With the Propagate Permissions to Active Directory option enabled, how and when will the permissions be synced to Active Directory?
By default, Active Roles runs in proxy mode and permissions granted in Active Roles are not synced to AD.
The Propagate Permission to Active Directory option allows Active Roles administrators to override the default behaviour for certain Active Directory objects and convert the Active Roles Access Templates linked to those objects into native Active Directory Permissions (ACLs).
The Access Template links marked with Propagate Permissions will be synced to native Active Directory permissions by the built-in scheduled task named Sync of Permissions to Active Directory. The task runs in Active Roles daily and it can be found in Active Roles MMC Console under the following path:
Configuration | Server Configuration | Scheduled Tasks | Builtin | Sync of Permissions to Active Directory
The task compares the Active Directory ACLs with the linked Access Tempate(s), and updates the ACLs in Active Directory if necessary.
The Active Directory object's ACL information is stored in a single attribute named nTSecurityDescriptor.
Therefore, the whole attribute gets updated whenever certain ACEs have to be added or deleted to the object's ACL.
The task updates ACLs only for the objects which are incompliant with the linked Access Templates.
For the compliant objects, no changes are performed.
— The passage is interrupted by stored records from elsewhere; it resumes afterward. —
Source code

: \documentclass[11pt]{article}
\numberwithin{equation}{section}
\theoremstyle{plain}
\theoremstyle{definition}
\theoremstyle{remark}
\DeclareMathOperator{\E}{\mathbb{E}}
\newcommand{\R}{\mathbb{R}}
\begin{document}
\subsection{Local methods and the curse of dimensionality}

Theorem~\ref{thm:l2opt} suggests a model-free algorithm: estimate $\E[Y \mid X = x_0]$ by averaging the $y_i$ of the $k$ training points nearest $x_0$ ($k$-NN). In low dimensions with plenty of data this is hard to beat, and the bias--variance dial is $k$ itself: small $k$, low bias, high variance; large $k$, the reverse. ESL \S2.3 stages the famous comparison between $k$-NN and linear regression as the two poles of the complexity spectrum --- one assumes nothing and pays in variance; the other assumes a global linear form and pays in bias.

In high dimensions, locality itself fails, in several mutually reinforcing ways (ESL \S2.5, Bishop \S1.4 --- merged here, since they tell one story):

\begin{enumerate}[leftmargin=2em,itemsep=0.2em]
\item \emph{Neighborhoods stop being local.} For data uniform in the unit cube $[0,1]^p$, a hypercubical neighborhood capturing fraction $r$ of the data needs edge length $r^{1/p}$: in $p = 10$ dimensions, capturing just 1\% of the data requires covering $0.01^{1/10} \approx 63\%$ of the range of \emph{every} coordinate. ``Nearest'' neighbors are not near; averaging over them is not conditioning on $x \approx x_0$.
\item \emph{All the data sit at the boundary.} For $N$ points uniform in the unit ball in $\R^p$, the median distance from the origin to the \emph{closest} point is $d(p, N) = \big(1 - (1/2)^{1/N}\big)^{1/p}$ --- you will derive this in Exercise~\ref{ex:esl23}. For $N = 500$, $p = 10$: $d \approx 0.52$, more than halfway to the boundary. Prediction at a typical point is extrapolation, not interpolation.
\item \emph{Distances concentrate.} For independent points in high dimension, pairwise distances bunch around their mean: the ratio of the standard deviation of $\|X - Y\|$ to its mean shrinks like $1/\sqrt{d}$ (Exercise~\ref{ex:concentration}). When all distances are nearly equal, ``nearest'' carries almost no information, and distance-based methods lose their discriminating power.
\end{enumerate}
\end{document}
Active Roles does not override or remove the native ACEs that existed in the object's ACL before the linked Access Template was synced to the object. Those permissions stay intact also after the sync to Active Directory is revoked for the object.
Q: How to determine whether the task has completed and how long did the task run?
A: The following Event IDs are created in the Active Roles event log:
You can filter the event log by event ID 1521, and then browse individual events to locate the task start / end events linked by the same Task ID.